In other experiments, human melanoma cells exposed to a chemical mimicking vitamin E - a powerful antioxidant vitamin - became more mobile and invasive.
The research suggests that while antioxidants do not affect tumour growth, they might increase the risk of metastasis - the spread of cancer around the body.
In most cases it is the migration of local cancers to vital organs such as the brain and liver that causes the death of patients.
Antioxidants, which include vitamins E, C and A, are generally seen as powerful healing agents because of their ability to neutralise destructive "free radical" molecules called reactive oxygen species (ROS).
ROS molecules can damage DNA, leading to potentially cancerous genetic changes - but they also form a vital part of the immune's system's arsenal.
Researchers led by Dr Martin Bergo, from the University of Gothenburg in Sweden, issued the new warning in the journal Science Translational Medicine.
They wrote: "Our finding of increased metastasis suggests that cancer patients should use antioxidant supplements with caution."
Previous work by the same team showed that some antioxidants can spur the growth of lung cancer in mice.
Other studies have produced conflicting results, with some indicating an inhibiting effect on cultured cancers.

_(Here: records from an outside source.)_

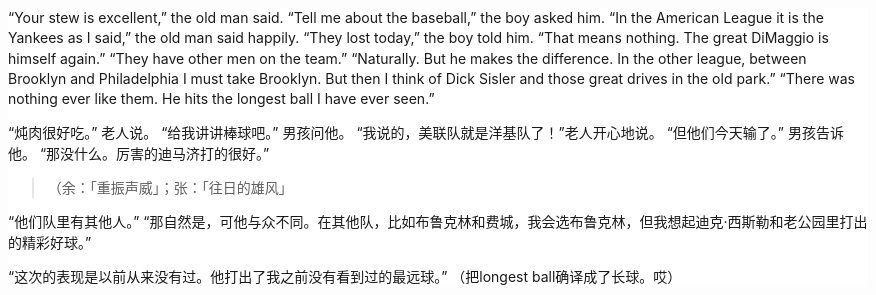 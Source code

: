 
“Your stew is excellent,” the old man said. 
“Tell me about the baseball,” the boy asked him. 
“In the American League it is the Yankees as I said,” the old man said happily.
 “They lost today,” the boy told him. 
 “That means nothing. The great DiMaggio is himself again.” “They have other men on the team.” 
 “Naturally. But he makes the difference. In the other league, between Brooklyn and Philadelphia I must take Brooklyn. But then I think of Dick Sisler and those great drives in the old park.” 
 “There was nothing ever like them. He hits the longest ball I have ever seen.” 
 
 “炖肉很好吃。” 老人说。
 “给我讲讲棒球吧。” 男孩问他。
 “我说的，美联队就是洋基队了！”老人开心地说。
 “但他们今天输了。” 男孩告诉他。
 “那没什么。厉害的迪马济打的很好。” 
 >（余：「重振声威」；张：「往日的雄风」 
 
“他们队里有其他人。” 
“那自然是，可他与众不同。在其他队，比如布鲁克林和费城，我会选布鲁克林，但我想起迪克·西斯勒和老公园里打出的精彩好球。” 

“这次的表现是以前从来没有过。他打出了我之前没有看到过的最远球。” （把longest ball确译成了长球。哎） 
 
 
  


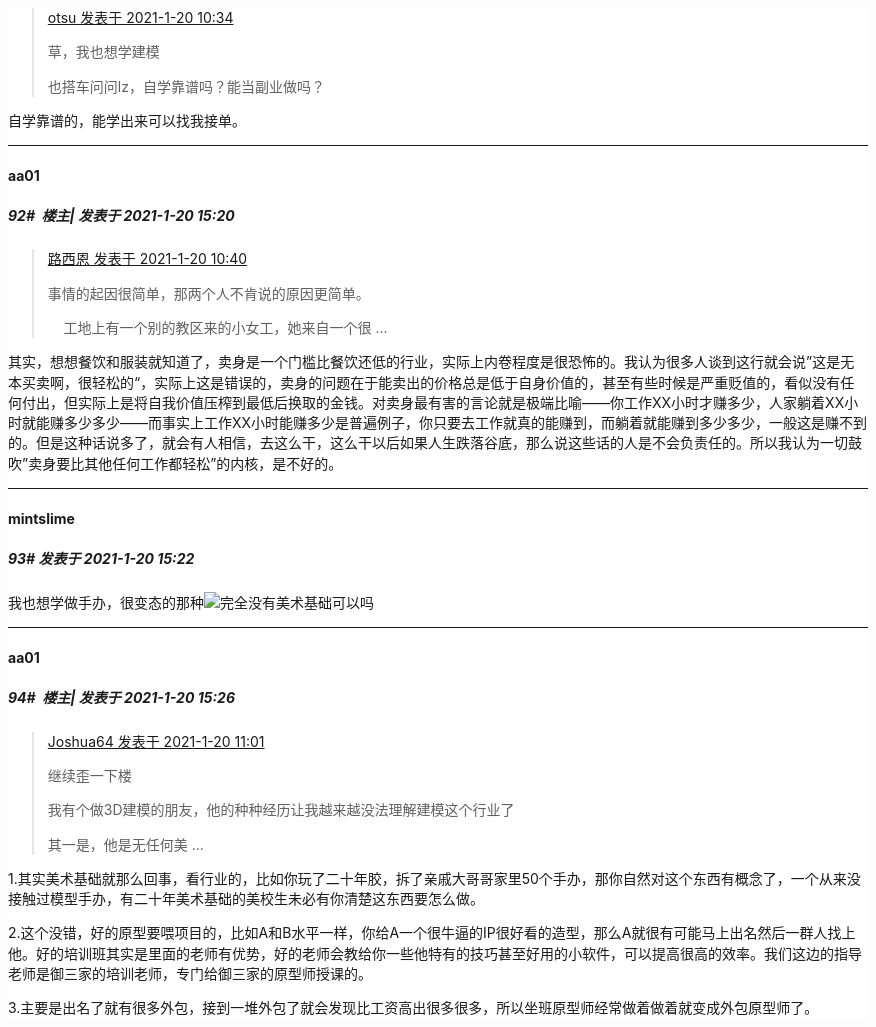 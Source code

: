 
<blockquote><a href="httphttps://bbs.saraba1st.com/2b/forum.php?mod=redirect&amp;goto=findpost&amp;pid=50090176&amp;ptid=1983652" target="_blank">otsu 发表于 2021-1-20 10:34</a>

草，我也想学建模

也搭车问问lz，自学靠谱吗？能当副业做吗？</blockquote>
自学靠谱的，能学出来可以找我接单。


-----

####  aa01  
##### 92#         楼主| 发表于 2021-1-20 15:20


<blockquote><a href="httphttps://bbs.saraba1st.com/2b/forum.php?mod=redirect&amp;goto=findpost&amp;pid=50090250&amp;ptid=1983652" target="_blank">路西恩 发表于 2021-1-20 10:40</a>

事情的起因很简单，那两个人不肯说的原因更简单。


    工地上有一个别的教区来的小女工，她来自一个很 ...</blockquote>
其实，想想餐饮和服装就知道了，卖身是一个门槛比餐饮还低的行业，实际上内卷程度是很恐怖的。我认为很多人谈到这行就会说”这是无本买卖啊，很轻松的“，实际上这是错误的，卖身的问题在于能卖出的价格总是低于自身价值的，甚至有些时候是严重贬值的，看似没有任何付出，但实际上是将自我价值压榨到最低后换取的金钱。对卖身最有害的言论就是极端比喻——你工作XX小时才赚多少，人家躺着XX小时就能赚多少多少——而事实上工作XX小时能赚多少是普遍例子，你只要去工作就真的能赚到，而躺着就能赚到多少多少，一般这是赚不到的。但是这种话说多了，就会有人相信，去这么干，这么干以后如果人生跌落谷底，那么说这些话的人是不会负责任的。所以我认为一切鼓吹”卖身要比其他任何工作都轻松”的内核，是不好的。


-----

####  mintslime  
##### 93#       发表于 2021-1-20 15:22


我也想学做手办，很变态的那种<img src="https://static.saraba1st.com/image/smiley/face2017/075.png" referrerpolicy="no-referrer">完全没有美术基础可以吗


-----

####  aa01  
##### 94#         楼主| 发表于 2021-1-20 15:26


<blockquote><a href="httphttps://bbs.saraba1st.com/2b/forum.php?mod=redirect&amp;goto=findpost&amp;pid=50090486&amp;ptid=1983652" target="_blank">Joshua64 发表于 2021-1-20 11:01</a>

继续歪一下楼

我有个做3D建模的朋友，他的种种经历让我越来越没法理解建模这个行业了

其一是，他是无任何美 ...</blockquote>
1.其实美术基础就那么回事，看行业的，比如你玩了二十年胶，拆了亲戚大哥哥家里50个手办，那你自然对这个东西有概念了，一个从来没接触过模型手办，有二十年美术基础的美校生未必有你清楚这东西要怎么做。


2.这个没错，好的原型要喂项目的，比如A和B水平一样，你给A一个很牛逼的IP很好看的造型，那么A就很有可能马上出名然后一群人找上他。好的培训班其实是里面的老师有优势，好的老师会教给你一些他特有的技巧甚至好用的小软件，可以提高很高的效率。我们这边的指导老师是御三家的培训老师，专门给御三家的原型师授课的。


3.主要是出名了就有很多外包，接到一堆外包了就会发现比工资高出很多很多，所以坐班原型师经常做着做着就变成外包原型师了。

The mice used by Dr Bergo's team were given an antioxidant called N-acetylcysteine (NAC) in their drinking water.
This had the effect of doubling the number of tumours appearing in the lymph nodes after cancer cells spread from the skin. Cancer spread to the lungs was also increased, to a lesser extent.
However the antioxidant did not affect cancer proliferation.
Exposing seven types of human melanoma cell to the vitamin E analogue Trolox also had no effect on growth but "increased their migration and invasive properties" said the team.
The study showed that both antioxidants activated a protein likely to be involved in promoting metastasis.
The scientists concluded: "These results demonstrate that antioxidants .. play a previously unappreciated role in malignant melanoma progression."
Each year around 13,348 people are diagnosed with malignant melanoma in the UK and 2,148 die from the disease.
The incidence of the most deadly form of skin cancer in Britain is now five times higher than it was in the 1970s.